The Object Keypoint Similarity (OKS) is a more holistic metric that takes factors such as landmark visibility, animal size, and the difficulty in locating keypoints (all are assumed to be “easy” for our calculations). You can read more about this and other pose estimation metrics in: https://arxiv.org/abs/1707.05388

First let’s plot the distribution of OKS scores:

plt.figure(figsize=(6, 3), dpi=150, facecolor="w")
sns.histplot(metrics["oks_voc.match_scores"].flatten(), binrange=(0, 1), kde=True, kde_kws={"clip": (0, 1)}, stat="probability")
plt.xlabel("Object Keypoint Similarity");
../_images/Model_evaluation_16_0.png

Since these range from 0 to 1, it seems like we’re doing pretty well!

Another way to summarize this is through precision-recall curves, which evaluate how well the model does at different thresholds of OKS scores. The higher the threshold, the more stringent our criteria for classifying a prediction as correct.

Here we plot this at different thresholds:

plt.figure(figsize=(4, 4), dpi=150, facecolor="w")
for precision, thresh in zip(metrics["oks_voc.precisions"][::2], metrics["oks_voc.match_score_thresholds"][::2]):
    plt.plot(metrics["oks_voc.recall_thresholds"], precision, "-", label=f"OKS @ {thresh:.2f}")
plt.xlabel("Recall")
plt.ylabel("Precision")
plt.legend(loc="lower left");
../_images/Model_evaluation_18_0.png

An easy way to summarize this analysis is to take the average over all of these thresholds to compute the mean Average Precision (mAP) and mean Average Recall (mAR) which are widely used in the pose estimation literature.

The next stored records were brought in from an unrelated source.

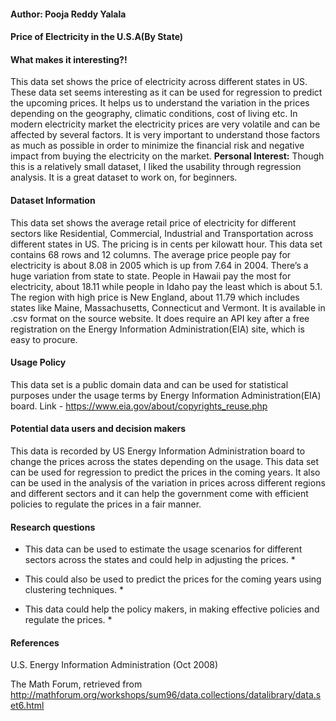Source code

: #### Author: Pooja Reddy Yalala

#### Price of Electricity in the U.S.A(By State)

#### What makes it interesting?!
This data set shows the price of electricity across different states in US. These data set seems interesting as it can be used for regression to predict the upcoming prices. It helps us to understand the variation in the prices depending on the geography, climatic conditions, cost of living etc. In modern electricity market the electricity prices are very volatile and can be affected by several factors. It is very important to understand those factors as much as possible in order to minimize the financial risk and negative impact from buying the electricity on the market. **Personal Interest:** Though this is a relatively small dataset, I liked the usability through regression analysis. It is a great dataset to work on, for beginners.

#### Dataset Information
This data set shows the average retail price of electricity for different sectors like Residential, Commercial, Industrial and Transportation across different states in US. The pricing is in cents per kilowatt hour. This data set contains 68 rows and 12 columns. The average price people pay for electricity is about 8.08 in 2005 which is up from 7.64 in 2004. There’s a huge variation from state to state. People in Hawaii pay the most for electricity, about 18.11 while people in Idaho pay the least which is about 5.1. The region with high price is New England, about 11.79 which includes states like Maine, Massachusetts, Connecticut and Vermont.
It is available in .csv format on the source website. It does require an API key after a free registration on the Energy Information Administration(EIA) site, which is easy to procure.

#### Usage Policy

This data set is a public domain data and can be used for statistical purposes under the usage terms by Energy Information Administration(EIA) board. 
Link - https://www.eia.gov/about/copyrights_reuse.php


#### Potential data users and decision makers
This data is recorded by US Energy Information Administration board to change the prices across the states depending on the usage. This data set can be used for regression to predict the prices in the coming years. It also can be used in the analysis of the variation in prices across different regions and different sectors and it can help the government come with efficient policies to regulate the prices in a fair manner.

#### Research questions
* This data can be used to estimate the usage scenarios for different sectors across the states and could help in adjusting the prices. *

* This could also be used to predict the prices for the coming years using clustering techniques. *

* This data could help the policy makers, in making effective policies and regulate the prices. *

#### References

U.S. Energy Information Administration (Oct 2008)

The Math Forum, retrieved from http://mathforum.org/workshops/sum96/data.collections/datalibrary/data.set6.html
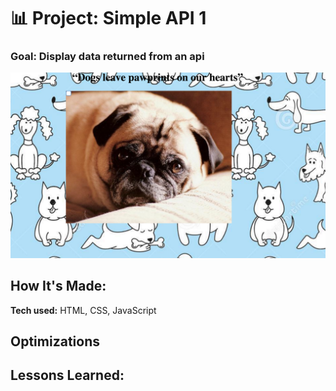 # 📊 Project: Simple API 1

### Goal: Display data returned from an api

![random dog](simple_dog.png)

## How It's Made:

**Tech used:** HTML, CSS, JavaScript

## Optimizations


## Lessons Learned:
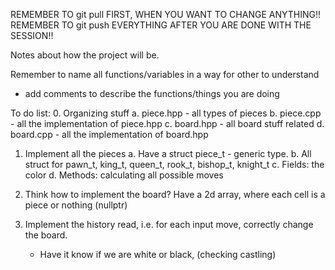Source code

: REMEMBER TO git pull FIRST, WHEN YOU WANT TO CHANGE ANYTHING!!
REMEMBER TO git push EVERYTHING AFTER YOU ARE DONE WITH THE SESSION!!

Notes about how the project will be.

Remember to name all functions/variables in a way for other to understand
+ add comments to describe the functions/things you are doing

To do list:
0. Organizing stuff
    a. piece.hpp - all types of pieces 
    b. piece.cpp - all the implementation of piece.hpp
    c. board.hpp - all board stuff related
    d. board.cpp - all the implementation of board.hpp

1. Implement all the pieces
    a. Have a struct piece_t - generic type.
    b. All struct for pawn_t, king_t, queen_t, rook_t, bishop_t, knight_t
    c. Fields: the color
    d. Methods: calculating all possible moves

2. Think how to implement the board?
    Have a 2d array, where each cell is a piece or nothing (nullptr)

3. Implement the history read, i.e. for each input move, correctly change the board.
    - Have it know if we are white or black, (checking castling)


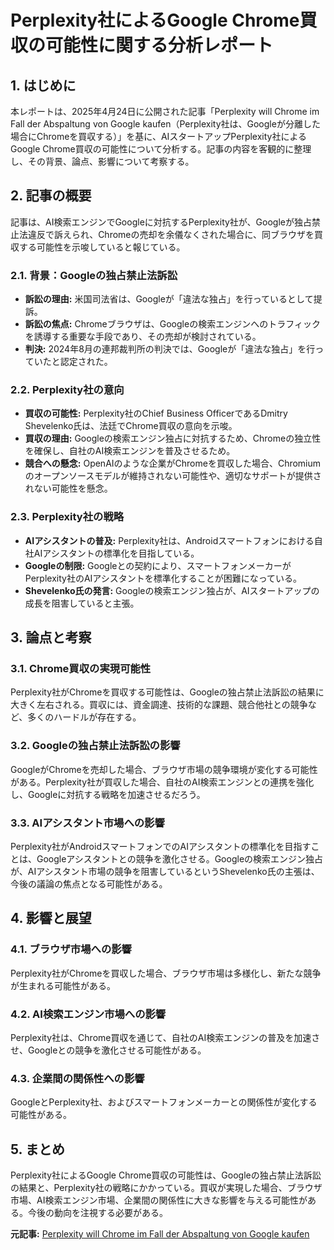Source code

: # Perplexity社によるGoogle Chrome買収の可能性に関する分析レポート

## 1. はじめに

本レポートは、2025年4月24日に公開された記事「Perplexity will Chrome im Fall der Abspaltung von Google kaufen（Perplexity社は、Googleが分離した場合にChromeを買収する）」を基に、AIスタートアップPerplexity社によるGoogle Chrome買収の可能性について分析する。記事の内容を客観的に整理し、その背景、論点、影響について考察する。

## 2. 記事の概要

記事は、AI検索エンジンでGoogleに対抗するPerplexity社が、Googleが独占禁止法違反で訴えられ、Chromeの売却を余儀なくされた場合に、同ブラウザを買収する可能性を示唆していると報じている。

### 2.1. 背景：Googleの独占禁止法訴訟

* **訴訟の理由:** 米国司法省は、Googleが「違法な独占」を行っているとして提訴。
* **訴訟の焦点:** Chromeブラウザは、Googleの検索エンジンへのトラフィックを誘導する重要な手段であり、その売却が検討されている。
* **判決:** 2024年8月の連邦裁判所の判決では、Googleが「違法な独占」を行っていたと認定された。

### 2.2. Perplexity社の意向

* **買収の可能性:** Perplexity社のChief Business OfficerであるDmitry Shevelenko氏は、法廷でChrome買収の意向を示唆。
* **買収の理由:** Googleの検索エンジン独占に対抗するため、Chromeの独立性を確保し、自社のAI検索エンジンを普及させるため。
* **競合への懸念:** OpenAIのような企業がChromeを買収した場合、Chromiumのオープンソースモデルが維持されない可能性や、適切なサポートが提供されない可能性を懸念。

### 2.3. Perplexity社の戦略

* **AIアシスタントの普及:** Perplexity社は、Androidスマートフォンにおける自社AIアシスタントの標準化を目指している。
* **Googleの制限:** Googleとの契約により、スマートフォンメーカーがPerplexity社のAIアシスタントを標準化することが困難になっている。
* **Shevelenko氏の発言:** Googleの検索エンジン独占が、AIスタートアップの成長を阻害していると主張。

## 3. 論点と考察

### 3.1. Chrome買収の実現可能性

Perplexity社がChromeを買収する可能性は、Googleの独占禁止法訴訟の結果に大きく左右される。買収には、資金調達、技術的な課題、競合他社との競争など、多くのハードルが存在する。

### 3.2. Googleの独占禁止法訴訟の影響

GoogleがChromeを売却した場合、ブラウザ市場の競争環境が変化する可能性がある。Perplexity社が買収した場合、自社のAI検索エンジンとの連携を強化し、Googleに対抗する戦略を加速させるだろう。

### 3.3. AIアシスタント市場への影響

Perplexity社がAndroidスマートフォンでのAIアシスタントの標準化を目指すことは、Googleアシスタントとの競争を激化させる。Googleの検索エンジン独占が、AIアシスタント市場の競争を阻害しているというShevelenko氏の主張は、今後の議論の焦点となる可能性がある。

## 4. 影響と展望

### 4.1. ブラウザ市場への影響

Perplexity社がChromeを買収した場合、ブラウザ市場は多様化し、新たな競争が生まれる可能性がある。

### 4.2. AI検索エンジン市場への影響

Perplexity社は、Chrome買収を通じて、自社のAI検索エンジンの普及を加速させ、Googleとの競争を激化させる可能性がある。

### 4.3. 企業間の関係性への影響

GoogleとPerplexity社、およびスマートフォンメーカーとの関係性が変化する可能性がある。

## 5. まとめ

Perplexity社によるGoogle Chrome買収の可能性は、Googleの独占禁止法訴訟の結果と、Perplexity社の戦略にかかっている。買収が実現した場合、ブラウザ市場、AI検索エンジン市場、企業間の関係性に大きな影響を与える可能性がある。今後の動向を注視する必要がある。


**元記事:** [Perplexity will Chrome im Fall der Abspaltung von Google kaufen](https://www.trendingtopics.eu/perplexity-will-chrome-im-fall-der-abspaltung-von-google-kaufen/)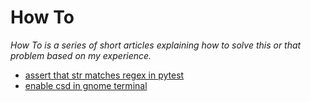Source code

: How To
======

*How To is a series of short articles explaining how to solve this or that
problem based on my experience.*

* [assert that str matches regex in pytest](assert-str-matches-regex-in-pytest/)
* [enable csd in gnome terminal](gnome-terminal-csd/)
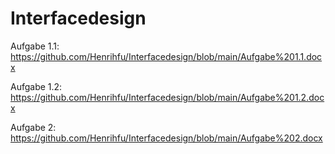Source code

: # Interfacedesign
Aufgabe 1.1:
https://github.com/Henrihfu/Interfacedesign/blob/main/Aufgabe%201.1.docx

Aufgabe 1.2:
https://github.com/Henrihfu/Interfacedesign/blob/main/Aufgabe%201.2.docx

Aufgabe 2:
https://github.com/Henrihfu/Interfacedesign/blob/main/Aufgabe%202.docx


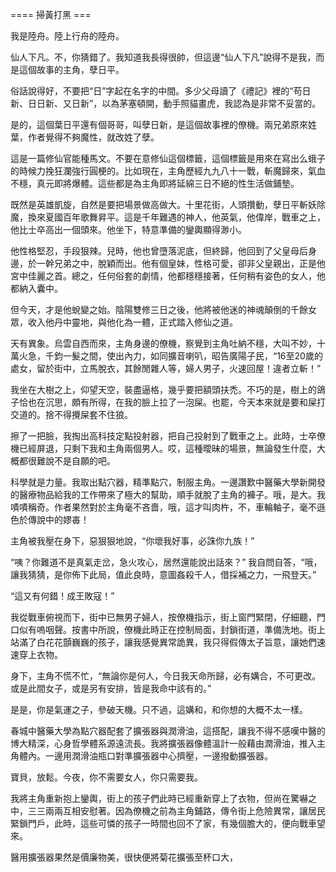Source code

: ==== 掃黃打黑 ===

我是陸舟。陸上行舟的陸舟。

仙人下凡。不，你猜錯了。我知道我長得很帥，但這邊“仙人下凡”說得不是我，而是這個故事的主角，孽日平。

俗話說得好，不要把“日”字起在名字的中間。多少父母讀了《禮記》裡的“苟日新、日日新、又日新”，以為茅塞頓開，動手照貓畫虎，我認為是非常不妥當的。

是的，這個葉日平還有個哥哥，叫孽日新，是這個故事裡的僚機。兩兄弟原來姓葉，作者覺得不夠魔性，就改姓了孽。

這是一篇修仙官能種馬文。不要在意修仙這個標籤，這個標籤是用來在寫出么蛾子的時候力挽狂瀾強行圓梗的。比如現在，主角歷經九九八十一戰，斬魔歸來，氣血不穩，真元即將爆體。這些都是為主角即將延綿三日不絕的性生活做鋪墊。

既然是英雄凱旋，自然是要把場景做高做大。十里花街，人頭攢動，孽日平斬妖除魔，換來夏國百年歌舞昇平。這是千年難遇的神人，他英氣，他偉岸，戰車之上，他比士卒高出一個頭來。他坐下，特意準備的鑾輿顯得渺小。

他性格堅忍，手段狠辣。兒時，他也曾墮落泥底，但終歸，他回到了父皇母后身邊，於一幹兄弟之中，脫穎而出。他有個皇妹，性格可愛，卻非父皇親出，正是他宮中佳麗之首。總之，任何俗套的劇情，他都穩穩接著，任何稍有姿色的女人，他都納入囊中。

但今天，才是他蛻變之始。陰陽雙修三日之後，他將被他迷的神魂顛倒的千餘女眾，收入他丹中靈地，與他化為一體，正式踏入修仙之道。

天有異象。烏雲自西而來，主角身邊的僚機，察覺到主角吐納不穩，大叫不妙，十萬火急，千鈞一髮之間，使出內力，如同擴音喇叭，昭告廣陽子民，“16至20歲的處女，留於街中，立馬脫衣，其餘閒雜人等，婦人男子，火速回屋！違者立斬！”

我坐在大樹之上，仰望天空，裝盡逼格，幾乎要把額頭扶禿。不巧的是，樹上的鴿子恰也在沉思，頗有所得，在我的臉上拉了一泡屎。也罷，今天本來就是要和屎打交道的。捨不得攪屎套不住狼。

擦了一把臉，我掏出高科技定點投射器，把自己投射到了戰車之上。此時，士卒僚機已經屏退，只剩下我和主角兩個男人。哎，這種曖昧的場景，無論發生什麼，大概都很難說不是自願的吧。

科學就是力量。我取出點穴器，精準點穴，制服主角。一邊讚歎中醫藥大學新開發的醫療物品給我的工作帶來了極大的幫助，順手就脫了主角的褲子。哦，是大。我嘖嘖稱奇。作者果然對於主角毫不吝嗇，哦，這才叫肉杵，不，車輪軸子，毫不遜色於傳說中的嫪毐！

主角被我壓在身下，惡狠狠地說，“你壞我好事，必誅你九族！”

“咦？你難道不是真氣走岔，急火攻心，居然還能說出話來？” 我自問自答，“哦，讓我猜猜，是你佈下此局，值此良時，意圖姦殺千人，借採補之力，一飛登天。”

“這又有何錯！成王敗寇！”

我從戰車俯視而下，街中已無男子婦人，按僚機指示，街上窗門緊閉，仔細聽，門口似有嗚咽聲。按書中所說，僚機此時正在控制局面，封鎖街道，準備洗地。街上站滿了白花花顫巍巍的孩子，讓我感覺異常詭異，我只得假傳太子旨意，讓她們速速穿上衣物。

身下，主角不慌不忙，“無論你是何人，今日我天命所歸，必有媾合，不可更改。或是此間女子，或是另有安排，皆是我命中該有的。”

是是，你是氣運之子，參破天機。只不過，這媾和，和你想的大概不太一樣。

春城中醫藥大學為點穴器配套了擴張器與潤滑油，這搭配，讓我不得不感嘆中醫的博大精深，心身哲學體系源遠流長。我將擴張器像體溫計一般藉由潤滑油，推入主角體內。一邊用潤滑油瓶口對準擴張器中心擠壓，一邊撥動擴張器。

寶貝，放鬆。今夜，你不需要女人，你只需要我。

我將主角重新抱上鑾輿，街上的孩子們此時已經重新穿上了衣物，但尚在驚嚇之中，三三兩兩互相安慰著。因為僚機之前為主角鋪路，傳令街上危險異常，讓居民緊鎖門戶，此時，這些可憐的孩子一時間也回不了家，有幾個膽大的，便向戰車望來。

醫用擴張器果然是價廉物美，很快便將菊花擴張至杯口大，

Here are those values saved out:

print("mAP:", metrics["oks_voc.mAP"])
print("mAR:", metrics["oks_voc.mAR"])
mAP: 0.8150621709973537
mAR: 0.8885

Great, but what if we have some new labels or want to evaluate the model with an updated set of labels for better comparisons with newer models?

For this, we’ll need to generate new predictions.

First, let’s download a new SLEAP labels package file (.pkg.slp). This is important since it denotes that the labels contain the images as well which we need for predicting.

!wget https://storage.googleapis.com/sleap-data/datasets/wt_gold.13pt/tracking_split2/test.pkg.slp > /dev/null 2>&1

Next we can simply load the model, the ground truth (GT) labels, and generate the predictions (~1 min on CPU):

predictor = sleap.load_model("td_fast.210505_012601.centered_instance.n=1800")
labels_gt = sleap.load_file("test.pkg.slp")
labels_pr = predictor.predict(labels_gt)

Generating another set of metrics can then be calculated with the pair of GT and predicted labels:

metrics = sleap.nn.evals.evaluate(labels_gt, labels_pr)

print("Error distance (50%):", metrics["dist.p50"])
print("Error distance (90%):", metrics["dist.p90"])
print("Error distance (95%):", metrics["dist.p95"])
print("mAP:", metrics["oks_voc.mAP"])
print("mAR:", metrics["oks_voc.mAR"])
Error distance (50%): 0.8984147543126978
Error distance (90%): 2.197896466395166
Error distance (95%): 3.148422807907632
mAP: 0.797836431061851
mAR: 0.8782499999999999